Thursday, March 1, 2012

Today on Kresta in the Afternoon - March 1, 2012

Talking about the "things that matter most" on March 1

4:00 – Obama and the Dictatorship of Relativism
If there was ever any doubt about one of the Obama Administration's key philosophical commitments, it was dispelled on Jan. 20 when the Department of Health and Human Services issued its now famous mandate. It's not a question of the administration being tragically "tone deaf" as one American Jesuit claimed, to specifically Catholic concerns. Nor is the bedrock of President Obama's position, in the end, a commitment to "women's health." No, this is all about the absolutization of choice for the sake of choice. It's also about creating a society in which any discussion of the actual ends we choose is considered unacceptable in public debates about law and morality. Sam Gregg makes the arguments.

4:40 – Cardinal Dolan: A Leader
As Cardinal Dolan returns from Rome as a Cardinal, Fr. Robert Barron is here to discuss his leadership in general and his boldness in opposition to the HHS Mandate.

5:00 – To Hunt, to Shoot, to Entertain: Clericalism and the Catholic Laity
Why hasn't the Catholic Church been more successful up to now in realizing the Second Vatican Council's call for the evangelization of secular culture?
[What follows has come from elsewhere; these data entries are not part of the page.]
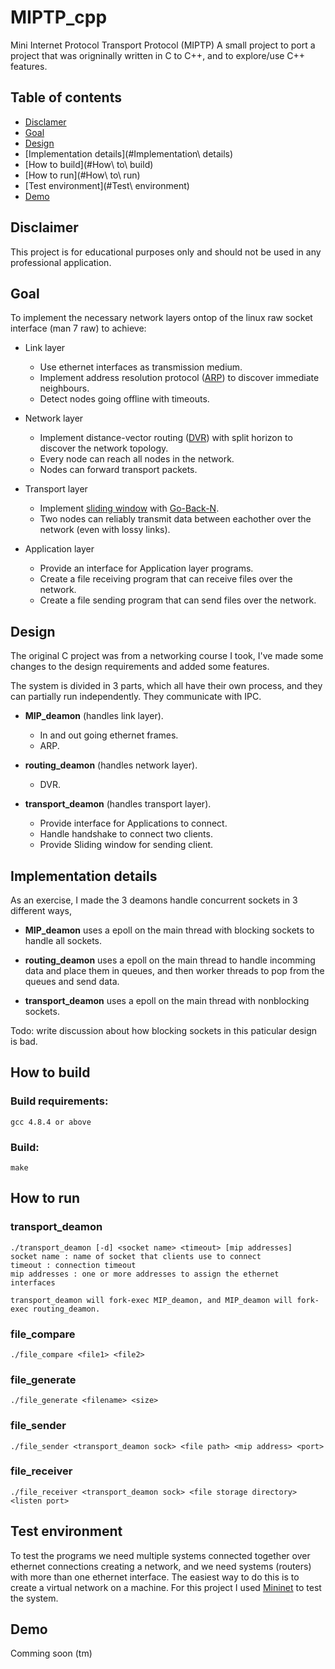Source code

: # MIPTP_cpp
Mini Internet Protocol Transport Protocol (MIPTP)
A small project to port a project that was origninally written in C to C++, and to explore/use C++ features.

## Table of contents
* [Disclamer](#Disclaimer)
* [Goal](#Goal)
* [Design](#Design)
* [Implementation details](#Implementation\ details)
* [How to build](#How\ to\ build)
* [How to run](#How\ to\ run)
* [Test environment](#Test\ environment)
* [Demo](#Demo)

## Disclaimer
This project is for educational purposes only and should not be used in any professional application.


## Goal
To implement the necessary network layers ontop of the linux raw socket interface (man 7 raw) to achieve:
* Link layer
	* Use ethernet interfaces as transmission medium.
	* Implement address resolution protocol ([ARP](https://en.wikipedia.org/wiki/Address_Resolution_Protocol)) to discover immediate neighbours.
	* Detect nodes going offline with timeouts.
* Network layer
	* Implement distance-vector routing ([DVR](https://en.wikipedia.org/wiki/Distance-vector_routing_protocol)) with split horizon to discover the network topology.
	* Every node can reach all nodes in the network.
	* Nodes can forward transport packets.
* Transport layer
	* Implement [sliding window](https://en.wikipedia.org/wiki/Sliding_window_protocol) with [Go-Back-N](https://en.wikipedia.org/wiki/Go-Back-N_ARQ).
	* Two nodes can reliably transmit data between eachother over the network (even with lossy links).

* Application layer
	* Provide an interface for Application layer programs.
	* Create a file receiving program that can receive files over the network.
	* Create a file sending program that can send files over the network.

## Design
The original C project was from a networking course I took, I've made some changes to the design requirements and added some features.

The system is divided in 3 parts, which all have their own process, and they can partially run independently. They communicate with IPC.

* __MIP_deamon__ (handles link layer).
	* In and out going ethernet frames.
	* ARP.

* __routing_deamon__ (handles network layer).
	* DVR.

* __transport_deamon__ (handles transport layer).
	* Provide interface for Applications to connect.
	* Handle handshake to connect two clients.
	* Provide Sliding window for sending client.


## Implementation details
As an exercise, I made the 3 deamons handle concurrent sockets in 3 different ways, 

* __MIP_deamon__ uses a epoll on the main thread with blocking sockets to handle all sockets.

* __routing_deamon__ uses a epoll on the main thread to handle incomming data and place them in queues, and then worker threads to pop from the queues and send data.

* __transport_deamon__ uses a epoll on the main thread with nonblocking sockets.

Todo: write discussion about how blocking sockets in this paticular design is bad.

## How to build

### Build requirements:
	gcc 4.8.4 or above

### Build:
	make

## How to run
### transport_deamon
	./transport_deamon [-d] <socket name> <timeout> [mip addresses]
	socket name : name of socket that clients use to connect
	timeout : connection timeout
	mip addresses : one or more addresses to assign the ethernet interfaces

	transport_deamon will fork-exec MIP_deamon, and MIP_deamon will fork-exec routing_deamon.

### file_compare
	./file_compare <file1> <file2>

### file_generate
	./file_generate <filename> <size>

### file_sender
	./file_sender <transport_deamon sock> <file path> <mip address> <port>

### file_receiver
	./file_receiver <transport_deamon sock> <file storage directory> <listen port>

## Test environment
To test the programs we need multiple systems connected together over ethernet connections creating a network, and we need systems (routers) with more than one ethernet interface. The easiest way to do this is to create a virtual network on a machine. For this project I used [Mininet](http://mininet.org/) to test the system.

## Demo
Comming soon (tm)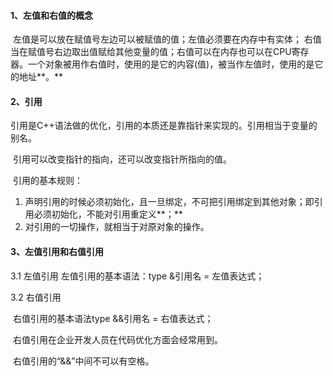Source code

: #### 1、左值和右值的概念

​     左值是可以放在赋值号左边可以被赋值的值；左值必须要在内存中有实体；
​     右值当在赋值号右边取出值赋给其他变量的值；右值可以在内存也可以在CPU寄存器。
​     一个对象被用作右值时，使用的是它的内容(值)，被当作左值时，使用的是它的地址**。**

#### 2、引用

​    引用是C++语法做的优化，引用的本质还是靠指针来实现的。引用相当于变量的别名。

​    引用可以改变指针的指向，还可以改变指针所指向的值。

​    引用的基本规则：

1. 声明引用的时候必须初始化，且一旦绑定，不可把引用绑定到其他对象；即引用必须初始化，不能对引用重定义**；**
2. 对引用的一切操作，就相当于对原对象的操作。

#### 3、左值引用和右值引用

  3.1 左值引用
     左值引用的基本语法：type &引用名 = 左值表达式；

  3.2 右值引用

​    右值引用的基本语法type &&引用名 = 右值表达式；

​    右值引用在企业开发人员在代码优化方面会经常用到。

​    右值引用的“&&”中间不可以有空格。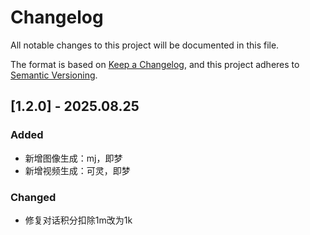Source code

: # Changelog

All notable changes to this project will be documented in this file.

The format is based on [Keep a Changelog](https://keepachangelog.com/en/1.1.0/),
and this project adheres to [Semantic Versioning](https://semver.org/spec/v2.0.0.html).

## [1.2.0] - 2025.08.25

### Added

- 新增图像生成：mj，即梦
- 新增视频生成：可灵，即梦

### Changed

- 修复对话积分扣除1m改为1k
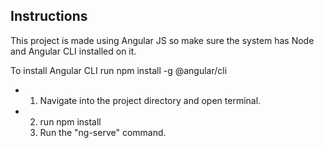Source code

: ## Instructions

This project is made using Angular JS so make sure the system has Node and Angular CLI installed on it.

To install Angular CLI run npm install -g @angular/cli

- 1. Navigate into the project directory and open terminal.

- 2. run npm install
  3. Run the "ng-serve" command.
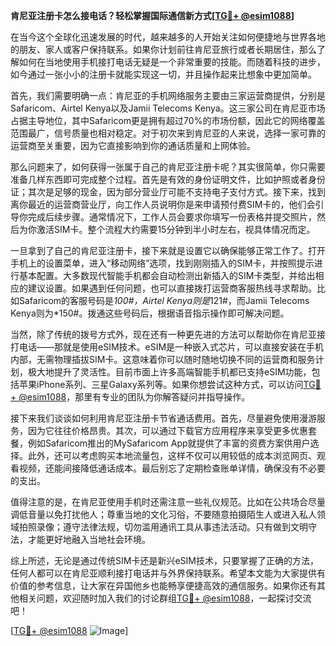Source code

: **肯尼亚注册卡怎么接电话？轻松掌握国际通信新方式[[TG💪+ @esim1088](https://t.me/s/esim1088)]**

在当今这个全球化迅速发展的时代，越来越多的人开始关注如何便捷地与世界各地的朋友、家人或客户保持联系。如果你计划前往肯尼亚旅行或者长期居住，那么了解如何在当地使用手机接打电话无疑是一个非常重要的技能。而随着科技的进步，如今通过一张小小的注册卡就能实现这一切，并且操作起来比想象中更加简单。

首先，我们需要明确一点：肯尼亚的手机网络服务主要由三家运营商提供，分别是Safaricom、Airtel Kenya以及Jamii Telecoms Kenya。这三家公司在肯尼亚市场占据主导地位，其中Safaricom更是拥有超过70%的市场份额，因此它的网络覆盖范围最广，信号质量也相对稳定。对于初次来到肯尼亚的人来说，选择一家可靠的运营商至关重要，因为它直接影响到你的通话质量和上网体验。

那么问题来了，如何获得一张属于自己的肯尼亚注册卡呢？其实很简单，你只需要准备几样东西即可完成整个过程。首先是有效的身份证明文件，比如护照或者身份证；其次是足够的现金，因为部分营业厅可能不支持电子支付方式。接下来，找到离你最近的运营商营业厅，向工作人员说明你是来申请预付费SIM卡的，他们会引导你完成后续步骤。通常情况下，工作人员会要求你填写一份表格并提交照片，然后为你激活SIM卡。整个流程大约需要15分钟到半小时左右，视具体情况而定。

一旦拿到了自己的肯尼亚注册卡，接下来就是设置它以确保能够正常工作了。打开手机上的设置菜单，进入“移动网络”选项，找到刚刚插入的SIM卡，并按照提示进行基本配置。大多数现代智能手机都会自动检测出新插入的SIM卡类型，并给出相应的建议设置。如果遇到任何问题，也可以直接拨打运营商客服热线寻求帮助。比如Safaricom的客服号码是*100#，Airtel Kenya则是*121#，而Jamii Telecoms Kenya则为*150#。拨通这些号码后，根据语音指示操作即可解决问题。

当然，除了传统的拨号方式外，现在还有一种更先进的方法可以帮助你在肯尼亚接打电话——那就是使用eSIM技术。eSIM是一种嵌入式芯片，可以直接安装在手机内部，无需物理插拔SIM卡。这意味着你可以随时随地切换不同的运营商和服务计划，极大地提升了灵活性。目前市面上许多高端智能手机都已支持eSIM功能，包括苹果iPhone系列、三星Galaxy系列等。如果你想尝试这种方式，可以访问[TG💪+ @esim1088](https://t.me/s/esim1088)，那里有专业的团队为你解答疑问并指导操作。

接下来我们谈谈如何利用肯尼亚注册卡节省通话费用。首先，尽量避免使用漫游服务，因为它往往价格昂贵。其次，可以通过下载官方应用程序来享受更多优惠套餐，例如Safaricom推出的MySafaricom App就提供了丰富的资费方案供用户选择。此外，还可以考虑购买本地流量包，这样不仅可以用较低的成本浏览网页、观看视频，还能间接降低通话成本。最后别忘了定期检查账单详情，确保没有不必要的支出。

值得注意的是，在肯尼亚使用手机时还需注意一些礼仪规范。比如在公共场合尽量调低音量以免打扰他人；尊重当地的文化习俗，不要随意拍摄陌生人或进入私人领域拍照录像；遵守法律法规，切勿滥用通讯工具从事违法活动。只有做到文明守法，才能更好地融入当地社会环境。

综上所述，无论是通过传统SIM卡还是新兴eSIM技术，只要掌握了正确的方法，任何人都可以在肯尼亚顺利接打电话并与外界保持联系。希望本文能为大家提供有价值的参考信息，让大家在异国他乡也能畅享便捷高效的通信服务。如果你还有其他相关问题，欢迎随时加入我们的讨论群组[TG💪+ @esim1088](https://t.me/s/esim1088)，一起探讨交流吧！

[[TG💪+ @esim1088](https://t.me/s/esim1088) ![Image](https://i.postimg.cc/4NQfJmqS/Snipaste-2025-05-13-00-14-12.png)]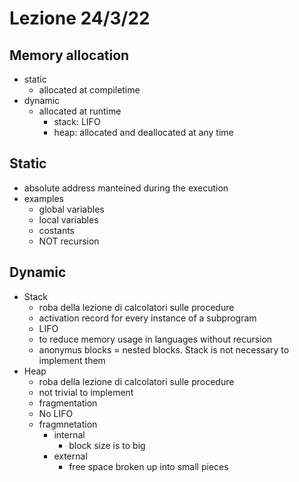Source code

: # Lezione 24/3/22

## Memory allocation

- static
  - allocated at compiletime
- dynamic
  - allocated at runtime
    - stack: LIFO
    - heap: allocated and deallocated at any time

## Static

- absolute address manteined during the execution
- examples
  - global variables
  - local variables
  - costants
  - NOT recursion

## Dynamic

- Stack
  - roba della lezione di calcolatori sulle procedure
  - activation record for every instance of a subprogram
  - LIFO
  - to reduce memory usage in languages without recursion
  - anonymus blocks = nested blocks. Stack is not necessary to implement them
- Heap
  - roba della lezione di calcolatori sulle procedure
  - not trivial to implement
  - fragmentation
  - No LIFO
  - fragmnetation
    - internal
      - block size is to big
    - external
      - free space broken up into small pieces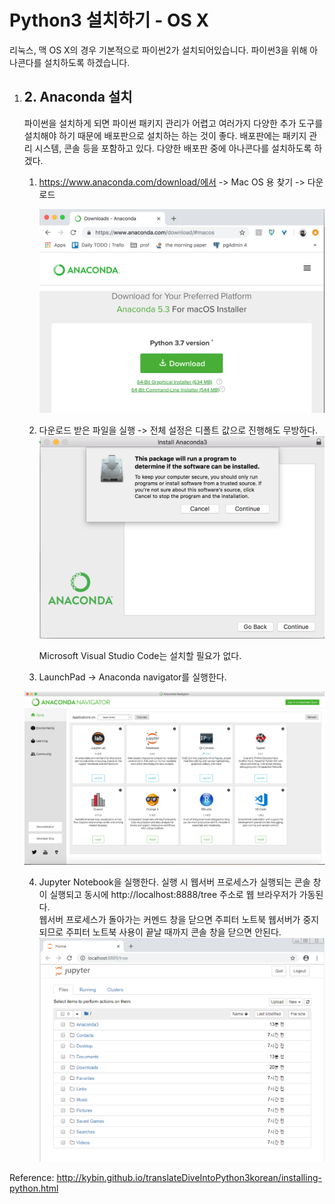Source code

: # **Python3 설치하기 - OS X**

리눅스, 맥 OS X의 경우 기본적으로 파이썬2가 설치되어있습니다. 파이썬3을 위해 아나콘다를 설치하도록 하겠습니다.

1. ## 2. Anaconda 설치

   파이썬을 설치하게 되면 파이썬 패키지 관리가 어렵고 여러가지 다양한 추가 도구를 설치해야 하기 때문에 배포판으로 설치하는 하는 것이 좋다. 배포판에는 패키지 관리 시스템, 콘솔 등을 포함하고 있다. 다양한 배포판 중에 아나콘다를 설치하도록 하겠다.

   1. https://www.anaconda.com/download/에서 -> Mac OS 용 찾기 -> 다운로드

      ![image-20181103131931822](../misc/resource/image-20181103131931822.png)

   2. 다운로드 받은 파일을 실행 -> 전체 설정은 디폴트 값으로 진행해도 무방하다.
      ![image-20181103141451774](../misc/resource/image-20181103141451774.png)

      Microsoft Visual Studio Code는 설치할 필요가 없다.



   3. LaunchPad -> Anaconda navigator를 실행한다. 

   ![image-20181103142021580](../misc/resource/image-20181103142021580.png)



   4. Jupyter Notebook을 실행한다.
      실행 시 웹서버 프로세스가 실행되는 콘솔 창이 실행되고 동시에 http://localhost:8888/tree 주소로 웹 브라우저가 가동된다.   
      웹서버 프로세스가 돌아가는 커멘드 창을 닫으면 주피터 노트북 웹서버가 중지되므로 주피터 노트북 사용이 끝날 때까지 콘솔 창을 닫으면 안된다.
      ![image-20181101003355114](../misc/resource/image-20181101003355114.png)


Reference:
http://kybin.github.io/translateDiveIntoPython3korean/installing-python.html

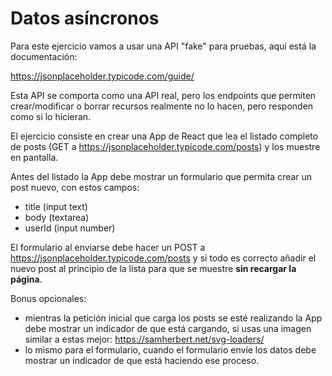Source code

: # Datos asíncronos

Para este ejercicio vamos a usar una API "fake" para pruebas, aquí está la documentación:

https://jsonplaceholder.typicode.com/guide/

Esta API se comporta como una API real, pero los endpoints que permiten crear/modificar o borrar recursos realmente no lo hacen, pero responden como si lo hicieran.

El ejercicio consiste en crear una App de React que lea el listado completo de posts (GET a https://jsonplaceholder.typicode.com/posts) y los muestre en pantalla.

Antes del listado la App debe mostrar un formulario que permita crear un post nuevo, con estos campos:

- title (input text)
- body (textarea)
- userId (input number)

El formulario al enviarse debe hacer un POST a https://jsonplaceholder.typicode.com/posts y si todo es correcto añadir el nuevo post al principio de la lista para que se muestre **sin recargar la página**.

Bonus opcionales:

- mientras la petición inicial que carga los posts se esté realizando la App debe mostrar un indicador de que está cargando, si usas una imagen similar a estas mejor: https://samherbert.net/svg-loaders/
- lo mismo para el formulario, cuando el formulario envíe los datos debe mostrar un indicador de que está haciendo ese proceso.
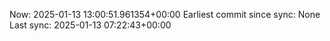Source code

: Now: 2025-01-13 13:00:51.961354+00:00 Earliest commit since sync: None Last sync: 2025-01-13 07:22:43+00:00
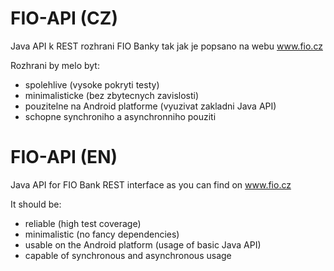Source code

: FIO-API (CZ)
=======

Java API k REST rozhrani FIO Banky tak jak je popsano na webu www.fio.cz

Rozhrani by melo byt:
- spolehlive (vysoke pokryti testy)
- minimalisticke (bez zbytecnych zavislosti)
- pouzitelne na Android platforme (vyuzivat zakladni Java API)
- schopne synchroniho a asynchronniho pouziti

FIO-API (EN)
=======

Java API for FIO Bank REST interface as you can find on www.fio.cz

It should be:
- reliable (high test coverage)
- minimalistic (no fancy dependencies)
- usable on the Android platform (usage of basic Java API)
- capable of synchronous and asynchronous usage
The most important reason, as well as the least recognized, may be clericalism: the attitude, widely shared by Catholic laypeople as well as many priests, that clerics make up the active, elite corps in the Church, and laypeople are the passive mass; that clerics alone have intrinsic responsibility for the Church's mission while the apostalate of laypeople comes to them (if they come at all) only by delegation on the part of the clergy. Russell Shaw shares a prescription for authentic ecclesial renewal based on new, healthier lay-clergy relations in light of the teaching of Vatican II, Pope John Paul II, and other voices of the Magisterium.